The group called on Al-Shabaab members and associated groups to leave and come join their new ISIS affiliate.
“Sadly, Al-Shabaab has forgotten the resolve needed to work for the establishment of the rule of Allah,” they said. “Many Kenyans, Tanzanians and Ugandan Mujahideen have been accused without evidence of working against Islam and the Mujahideen. Many have been detained for accepting the declaration of the Khalifah [caliphate].”
They added that many jihadists “carry the sword of Al-Shabaab with fear,” while their message is “Al-Shabaab has now become a psychological and physical prison.”

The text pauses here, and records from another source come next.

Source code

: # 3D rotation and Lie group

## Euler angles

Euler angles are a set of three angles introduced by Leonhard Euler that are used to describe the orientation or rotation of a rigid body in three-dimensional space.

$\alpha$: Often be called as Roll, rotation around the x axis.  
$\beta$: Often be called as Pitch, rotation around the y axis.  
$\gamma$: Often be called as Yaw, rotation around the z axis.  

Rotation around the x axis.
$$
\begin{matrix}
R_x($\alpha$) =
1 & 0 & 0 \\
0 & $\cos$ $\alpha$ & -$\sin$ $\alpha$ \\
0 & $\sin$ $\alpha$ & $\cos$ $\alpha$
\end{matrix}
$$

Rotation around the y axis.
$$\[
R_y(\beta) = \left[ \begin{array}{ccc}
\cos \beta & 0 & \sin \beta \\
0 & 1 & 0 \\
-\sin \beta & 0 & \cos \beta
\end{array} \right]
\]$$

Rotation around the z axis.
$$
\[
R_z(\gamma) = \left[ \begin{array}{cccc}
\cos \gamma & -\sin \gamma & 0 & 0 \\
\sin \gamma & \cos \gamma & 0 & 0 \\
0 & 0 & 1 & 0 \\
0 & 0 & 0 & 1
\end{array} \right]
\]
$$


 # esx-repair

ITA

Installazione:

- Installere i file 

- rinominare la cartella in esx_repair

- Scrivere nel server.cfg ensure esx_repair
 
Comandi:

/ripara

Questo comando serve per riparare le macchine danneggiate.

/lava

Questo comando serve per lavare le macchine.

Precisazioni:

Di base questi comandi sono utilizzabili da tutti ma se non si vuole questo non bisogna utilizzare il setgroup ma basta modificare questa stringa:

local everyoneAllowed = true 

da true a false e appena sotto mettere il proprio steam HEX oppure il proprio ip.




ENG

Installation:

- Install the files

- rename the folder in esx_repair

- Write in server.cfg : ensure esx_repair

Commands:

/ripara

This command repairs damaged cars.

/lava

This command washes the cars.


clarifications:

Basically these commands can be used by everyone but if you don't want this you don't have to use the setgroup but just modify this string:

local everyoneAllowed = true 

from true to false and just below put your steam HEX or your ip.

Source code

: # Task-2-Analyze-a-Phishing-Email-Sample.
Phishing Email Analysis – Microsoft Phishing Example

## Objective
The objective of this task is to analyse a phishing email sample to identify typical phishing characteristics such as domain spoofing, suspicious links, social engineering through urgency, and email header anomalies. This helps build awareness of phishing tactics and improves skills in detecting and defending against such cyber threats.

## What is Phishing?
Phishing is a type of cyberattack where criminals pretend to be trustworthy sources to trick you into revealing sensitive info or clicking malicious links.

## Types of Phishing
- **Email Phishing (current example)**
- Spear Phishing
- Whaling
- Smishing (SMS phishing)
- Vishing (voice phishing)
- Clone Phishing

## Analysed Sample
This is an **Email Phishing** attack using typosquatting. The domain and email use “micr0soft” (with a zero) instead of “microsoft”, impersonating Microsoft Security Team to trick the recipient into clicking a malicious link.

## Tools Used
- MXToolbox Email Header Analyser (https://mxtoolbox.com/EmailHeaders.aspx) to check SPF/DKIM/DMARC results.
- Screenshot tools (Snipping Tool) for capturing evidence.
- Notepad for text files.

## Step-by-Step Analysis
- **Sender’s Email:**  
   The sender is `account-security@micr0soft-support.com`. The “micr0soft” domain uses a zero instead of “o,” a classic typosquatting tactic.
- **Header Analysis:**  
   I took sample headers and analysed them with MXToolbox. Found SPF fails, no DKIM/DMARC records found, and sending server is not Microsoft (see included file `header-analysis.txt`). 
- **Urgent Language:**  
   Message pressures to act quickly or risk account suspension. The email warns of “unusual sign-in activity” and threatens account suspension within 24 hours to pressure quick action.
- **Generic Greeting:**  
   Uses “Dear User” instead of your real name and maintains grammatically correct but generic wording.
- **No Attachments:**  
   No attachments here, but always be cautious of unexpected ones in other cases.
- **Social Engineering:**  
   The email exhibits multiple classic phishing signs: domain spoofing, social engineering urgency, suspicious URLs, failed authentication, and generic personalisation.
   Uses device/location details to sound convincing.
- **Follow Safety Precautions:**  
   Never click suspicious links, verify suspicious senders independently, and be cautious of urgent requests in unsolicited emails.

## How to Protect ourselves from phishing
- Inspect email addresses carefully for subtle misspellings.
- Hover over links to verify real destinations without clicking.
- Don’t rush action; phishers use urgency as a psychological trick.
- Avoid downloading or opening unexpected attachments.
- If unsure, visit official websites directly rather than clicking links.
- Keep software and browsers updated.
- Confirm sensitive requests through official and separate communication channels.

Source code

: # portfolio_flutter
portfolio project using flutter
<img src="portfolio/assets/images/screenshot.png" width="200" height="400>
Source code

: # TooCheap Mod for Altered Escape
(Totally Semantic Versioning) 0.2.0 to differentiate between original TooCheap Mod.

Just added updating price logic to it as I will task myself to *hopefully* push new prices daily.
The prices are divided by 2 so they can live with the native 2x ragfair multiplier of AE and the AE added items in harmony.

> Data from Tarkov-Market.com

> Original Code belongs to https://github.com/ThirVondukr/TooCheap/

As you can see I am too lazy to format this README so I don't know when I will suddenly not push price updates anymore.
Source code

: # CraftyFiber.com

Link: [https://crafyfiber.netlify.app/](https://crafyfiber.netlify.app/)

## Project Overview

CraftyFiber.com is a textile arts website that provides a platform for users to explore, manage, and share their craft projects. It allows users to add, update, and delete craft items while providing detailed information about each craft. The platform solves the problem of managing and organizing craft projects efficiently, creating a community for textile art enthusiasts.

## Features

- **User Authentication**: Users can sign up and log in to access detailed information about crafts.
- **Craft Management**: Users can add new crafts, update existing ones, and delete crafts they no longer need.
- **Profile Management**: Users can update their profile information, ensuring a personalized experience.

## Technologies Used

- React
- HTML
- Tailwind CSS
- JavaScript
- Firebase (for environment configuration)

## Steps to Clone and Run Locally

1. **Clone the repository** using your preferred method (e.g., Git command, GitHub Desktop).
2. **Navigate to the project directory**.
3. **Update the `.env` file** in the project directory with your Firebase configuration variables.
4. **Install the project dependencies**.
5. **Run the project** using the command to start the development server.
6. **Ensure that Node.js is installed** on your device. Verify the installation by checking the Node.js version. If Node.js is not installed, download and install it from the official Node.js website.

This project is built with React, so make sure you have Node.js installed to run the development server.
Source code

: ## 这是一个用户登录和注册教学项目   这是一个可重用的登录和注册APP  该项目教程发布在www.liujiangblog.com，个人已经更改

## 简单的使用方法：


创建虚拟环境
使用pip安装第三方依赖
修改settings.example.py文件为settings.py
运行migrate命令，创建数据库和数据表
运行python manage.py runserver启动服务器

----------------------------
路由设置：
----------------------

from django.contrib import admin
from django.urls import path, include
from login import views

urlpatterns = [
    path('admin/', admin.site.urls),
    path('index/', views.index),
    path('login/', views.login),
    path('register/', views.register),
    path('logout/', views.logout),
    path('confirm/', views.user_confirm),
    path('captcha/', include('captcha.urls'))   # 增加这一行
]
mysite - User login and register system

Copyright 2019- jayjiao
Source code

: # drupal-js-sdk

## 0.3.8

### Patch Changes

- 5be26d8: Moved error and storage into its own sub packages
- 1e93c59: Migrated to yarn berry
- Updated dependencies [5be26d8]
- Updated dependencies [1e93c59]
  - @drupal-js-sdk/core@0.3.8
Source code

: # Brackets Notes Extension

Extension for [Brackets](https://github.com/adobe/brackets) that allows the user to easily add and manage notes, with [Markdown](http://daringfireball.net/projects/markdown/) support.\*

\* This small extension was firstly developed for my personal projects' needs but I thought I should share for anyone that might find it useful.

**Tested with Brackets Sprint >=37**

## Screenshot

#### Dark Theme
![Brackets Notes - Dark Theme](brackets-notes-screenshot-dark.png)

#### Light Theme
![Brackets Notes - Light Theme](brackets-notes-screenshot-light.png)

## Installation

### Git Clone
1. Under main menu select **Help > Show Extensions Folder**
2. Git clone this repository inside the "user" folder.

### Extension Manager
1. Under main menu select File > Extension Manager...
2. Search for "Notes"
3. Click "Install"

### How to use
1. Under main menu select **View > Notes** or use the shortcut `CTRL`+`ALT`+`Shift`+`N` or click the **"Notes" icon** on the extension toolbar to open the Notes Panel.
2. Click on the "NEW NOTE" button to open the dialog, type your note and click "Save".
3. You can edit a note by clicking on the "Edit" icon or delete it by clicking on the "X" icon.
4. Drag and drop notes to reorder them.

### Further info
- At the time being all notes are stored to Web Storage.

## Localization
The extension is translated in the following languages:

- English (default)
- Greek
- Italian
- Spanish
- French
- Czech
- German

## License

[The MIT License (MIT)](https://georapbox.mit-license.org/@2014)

The ISIS pledge, Jabha East Africa said, “is freedom for the Mujahideen” to “wage jihad according to the Sunnah [Mohammad’s teachings] against the enemies of Allah.”
The announcement of the terror group was made “on behalf of all the East Africans in Al-Shabaab and those that seek to open up new fronts.”
The English-language statement, released on a new Twitter account — Al-Shabaab releases most of its media in Somali or Arabic — could indicate Jabha East Africa’s reach-out to a wider swath of recruits.
“All Mujahideen must accept the Khalifah,” they tweeted.
At least 50 U.S. citizens or permanent residents have joined or attempted to join Al-Shabaab since 2007. A video released last summer showed white fighters mingled with the group who could have been American, European or even Chechen.
The majority of Americans who have trained with Al-Shabaab were radicalized via Internet and person-to-person contact in the U.S., particularly in Minneapolis.
And while Al-Shabaab hasn’t carried through on its threat to attack the Mall of America, they’ve still had reach. In December, Mohamed Abdullahi Hassan of Minnesota, who goes by Miski, was picked up in Somalia. He claimed he’d left his job in Al-Shabaab’s media and preaching departments, but was prolific on social media, including encouraging an attack on the Muhammad cartoon contest in Garland, Texas, just 10 days before the event.
Early this year, Al-Shabaab produced a nearly hourlong video featuring video of Donald Trump in their appeal to convince Western Muslims to wage jihad. Soon afterward, Shabaab released another video with ISIS-style threats: “To the kuffar, we say, we are on our way coming for you. We will hunt you down in your own lands. We will not let you live in peace and you will know that we are the lions of war. We are a nation that loves death just like you love living. You strive day in, day out to fill your bank accounts but we on the other hand want our accounts to be in Jannah [paradise]. We are ready to sacrifice ourselves fully.”
The new ISIS affiliate and its eagerness to open new fronts may draw recruits ready to carry out on those threats.
ISIS is relying more and more on a bloom-where-you’re-planted strategy that encourages jihadists to conduct terror operations in their home countries where they know the people, the culture and language, and are less likely to arouse suspicion.